## ∗ Solution methodology

The low Mach number formulation approximates flows in hydrostatic equilibrium, filtering out the sound waves. The fluid state is decomposed into a 1D, hydrostatic base state and a perturbational Cartesian state. A constraint on the divergence of the velocity field captures the compressibility due to background stratification and local heating/diffusion sources. The resulting system takes the form of hyperbolic PDEs for mass, momentum, and enthalpy (energy) conservation, and the elliptic constraint on thevelocity. The algorithm utilizes a second-order accurate approximate projection method, developed first for incompressible flows. Fluid quantities are advected using an unsplit Godunov method, with reactions incorporated via operator splitting. The provisional velocities are then projected onto the space that satisfies the divergence constraint. The projections involve elliptic solves, computed using a multigrid algorithm. Adaptive mesh refinement is used to achieve high spatial resolution.

## ∗ Code & parallelism

Maestro is written primarily in Fortran 95 and is parallelized using MPI and OpenMP. The adaptivity and message passing is managed by the AMReX library.

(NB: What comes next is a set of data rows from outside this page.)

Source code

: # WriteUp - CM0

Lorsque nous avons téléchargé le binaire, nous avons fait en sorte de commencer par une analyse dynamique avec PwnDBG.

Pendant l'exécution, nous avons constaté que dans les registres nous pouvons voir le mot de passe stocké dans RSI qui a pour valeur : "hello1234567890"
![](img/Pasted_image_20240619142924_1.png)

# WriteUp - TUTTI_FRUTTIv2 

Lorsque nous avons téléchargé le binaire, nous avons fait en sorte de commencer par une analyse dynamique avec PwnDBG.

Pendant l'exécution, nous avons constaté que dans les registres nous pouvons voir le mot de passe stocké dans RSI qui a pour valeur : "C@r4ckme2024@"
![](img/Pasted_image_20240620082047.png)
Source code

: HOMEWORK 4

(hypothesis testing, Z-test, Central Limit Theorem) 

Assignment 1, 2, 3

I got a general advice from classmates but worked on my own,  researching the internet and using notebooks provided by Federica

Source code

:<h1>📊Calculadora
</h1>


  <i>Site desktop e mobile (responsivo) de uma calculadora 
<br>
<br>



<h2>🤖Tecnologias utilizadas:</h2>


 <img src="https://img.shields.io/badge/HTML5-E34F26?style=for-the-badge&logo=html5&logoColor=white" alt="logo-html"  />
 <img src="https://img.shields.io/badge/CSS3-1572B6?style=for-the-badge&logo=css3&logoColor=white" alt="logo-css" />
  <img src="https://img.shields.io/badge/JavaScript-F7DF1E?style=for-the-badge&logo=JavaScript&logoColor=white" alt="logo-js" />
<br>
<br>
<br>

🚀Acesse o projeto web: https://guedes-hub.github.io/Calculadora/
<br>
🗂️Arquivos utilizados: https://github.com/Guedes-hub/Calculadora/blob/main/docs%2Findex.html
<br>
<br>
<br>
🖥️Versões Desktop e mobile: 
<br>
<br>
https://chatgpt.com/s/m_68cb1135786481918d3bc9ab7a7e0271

Distribution of grid patches to nodes using MPI provides a natural coarse-grained approach to distributing the computational work, while threading of loops over grids using OpenMP provides effective fine-grained parallelization.

The code is highly portable, and regularly runs on the titan at OLCF, hopper and edison at NERSC, and blue waters at NCSA (at the low end, it has even run on a Raspberry Pi). The only requirements are a Fortran and C compiler (the GCC suite is best). If you wish to run in parallel, then an MPI library is needed.

Parallel performance depends on having enough work on each processor to balance the communication costs. The figure below shows strong scaling for 2 different problem sizes for an X-ray burst simulation on the OLCF titan machine.

For each problem size, a 48^{3} grid domain decomposition
was used. Runs were done with 2 grids / MPI task, 1 grid per MPI
task, and then 1 grid per MPI task with 4, 8, and 16 OpenMP threads.
For reference, a titan node has 16 cpus arranged into 8 compute units,
but two cpus share a floating point unit on each compute unit. These
are distributed across 2 physics sockets. For
this strong scaling test, we see excellent scaling so long as we stay
on a single socket. NUMA issues cause less ideal scaling when all
cores on a node are used via OpenMP.